The federal Alien Tort Statute (ATS) originally was drafted to provide a forum for resolution of torts that violated the “law of nations,” as a safeguard against foreign nations holding the United States liable for harm to foreign citizens. Following the Nuremberg trials, the statute took on a second life beyond its original purpose, and in 2004, in Sosa v. Alvarez-Machain, 542 US 692 (2004), the Supreme Court recognized, in limited circumstances, common law claims for violations of the current law of nations. Now the Supreme Court, in Jesner v. Arab Bank, PLC, held on April 24 that the Alien Tort Statute, 28 U.S.C. 1350, does not apply to foreign corporations. In so doing, it resolved the open question in Kiobel v. Royal Dutch Petroleum, 569 U.S. 108 (2013), which was decided on the ground that all the acts complained of occurred outside the United States. A split in the circuits developed over whether the ATS applied to foreign corporations, and Jesner has now resolved that by affirming the Second Circuit’s view that it does not. Justice Kennedy wrote for the majority, though there was not unanimity of all portions of his opinion.

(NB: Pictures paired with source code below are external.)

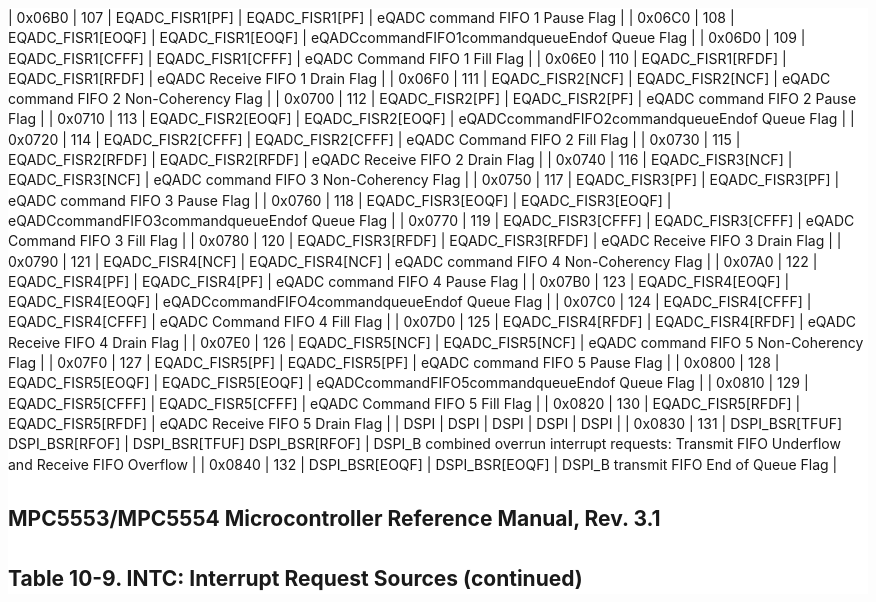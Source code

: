 | 0x06B0   | 107      | EQADC_FISR1[PF]               | EQADC_FISR1[PF]               | eQADC command FIFO 1 Pause Flag                                                               |
| 0x06C0   | 108      | EQADC_FISR1[EOQF]             | EQADC_FISR1[EOQF]             | eQADCcommandFIFO1commandqueueEndof Queue Flag                                                 |
| 0x06D0   | 109      | EQADC_FISR1[CFFF]             | EQADC_FISR1[CFFF]             | eQADC Command FIFO 1 Fill Flag                                                                |
| 0x06E0   | 110      | EQADC_FISR1[RFDF]             | EQADC_FISR1[RFDF]             | eQADC Receive FIFO 1 Drain Flag                                                               |
| 0x06F0   | 111      | EQADC_FISR2[NCF]              | EQADC_FISR2[NCF]              | eQADC command FIFO 2 Non-Coherency Flag                                                       |
| 0x0700   | 112      | EQADC_FISR2[PF]               | EQADC_FISR2[PF]               | eQADC command FIFO 2 Pause Flag                                                               |
| 0x0710   | 113      | EQADC_FISR2[EOQF]             | EQADC_FISR2[EOQF]             | eQADCcommandFIFO2commandqueueEndof Queue Flag                                                 |
| 0x0720   | 114      | EQADC_FISR2[CFFF]             | EQADC_FISR2[CFFF]             | eQADC Command FIFO 2 Fill Flag                                                                |
| 0x0730   | 115      | EQADC_FISR2[RFDF]             | EQADC_FISR2[RFDF]             | eQADC Receive FIFO 2 Drain Flag                                                               |
| 0x0740   | 116      | EQADC_FISR3[NCF]              | EQADC_FISR3[NCF]              | eQADC command FIFO 3 Non-Coherency Flag                                                       |
| 0x0750   | 117      | EQADC_FISR3[PF]               | EQADC_FISR3[PF]               | eQADC command FIFO 3 Pause Flag                                                               |
| 0x0760   | 118      | EQADC_FISR3[EOQF]             | EQADC_FISR3[EOQF]             | eQADCcommandFIFO3commandqueueEndof Queue Flag                                                 |
| 0x0770   | 119      | EQADC_FISR3[CFFF]             | EQADC_FISR3[CFFF]             | eQADC Command FIFO 3 Fill Flag                                                                |
| 0x0780   | 120      | EQADC_FISR3[RFDF]             | EQADC_FISR3[RFDF]             | eQADC Receive FIFO 3 Drain Flag                                                               |
| 0x0790   | 121      | EQADC_FISR4[NCF]              | EQADC_FISR4[NCF]              | eQADC command FIFO 4 Non-Coherency Flag                                                       |
| 0x07A0   | 122      | EQADC_FISR4[PF]               | EQADC_FISR4[PF]               | eQADC command FIFO 4 Pause Flag                                                               |
| 0x07B0   | 123      | EQADC_FISR4[EOQF]             | EQADC_FISR4[EOQF]             | eQADCcommandFIFO4commandqueueEndof Queue Flag                                                 |
| 0x07C0   | 124      | EQADC_FISR4[CFFF]             | EQADC_FISR4[CFFF]             | eQADC Command FIFO 4 Fill Flag                                                                |
| 0x07D0   | 125      | EQADC_FISR4[RFDF]             | EQADC_FISR4[RFDF]             | eQADC Receive FIFO 4 Drain Flag                                                               |
| 0x07E0   | 126      | EQADC_FISR5[NCF]              | EQADC_FISR5[NCF]              | eQADC command FIFO 5 Non-Coherency Flag                                                       |
| 0x07F0   | 127      | EQADC_FISR5[PF]               | EQADC_FISR5[PF]               | eQADC command FIFO 5 Pause Flag                                                               |
| 0x0800   | 128      | EQADC_FISR5[EOQF]             | EQADC_FISR5[EOQF]             | eQADCcommandFIFO5commandqueueEndof Queue Flag                                                 |
| 0x0810   | 129      | EQADC_FISR5[CFFF]             | EQADC_FISR5[CFFF]             | eQADC Command FIFO 5 Fill Flag                                                                |
| 0x0820   | 130      | EQADC_FISR5[RFDF]             | EQADC_FISR5[RFDF]             | eQADC Receive FIFO 5 Drain Flag                                                               |
| DSPI     | DSPI     | DSPI                          | DSPI                          | DSPI                                                                                          |
| 0x0830   | 131      | DSPI_BSR[TFUF] DSPI_BSR[RFOF] | DSPI_BSR[TFUF] DSPI_BSR[RFOF] | DSPI_B combined overrun interrupt requests: Transmit FIFO Underflow and Receive FIFO Overflow |
| 0x0840   | 132      | DSPI_BSR[EOQF]                | DSPI_BSR[EOQF]                | DSPI_B transmit FIFO End of Queue Flag                                                        |

## MPC5553/MPC5554 Microcontroller Reference Manual, Rev. 3.1

## Table 10-9. INTC: Interrupt Request Sources (continued)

Essentially, the case involved multiple suits by multiple plaintiffs, some in the U.S., who sought to hold liable a Jordanian bank for helping finance terrorist acts; the connection to the U.S. was the transfer of funds through the clearing house interbank payment system. The language of the ATS, itself part of the Judiciary Act of 1789, states that “[t]he district courts shall have original jurisdiction of any civil action by an alien for a tort only, committed in violation of the law of nations or a treaty of the United States.”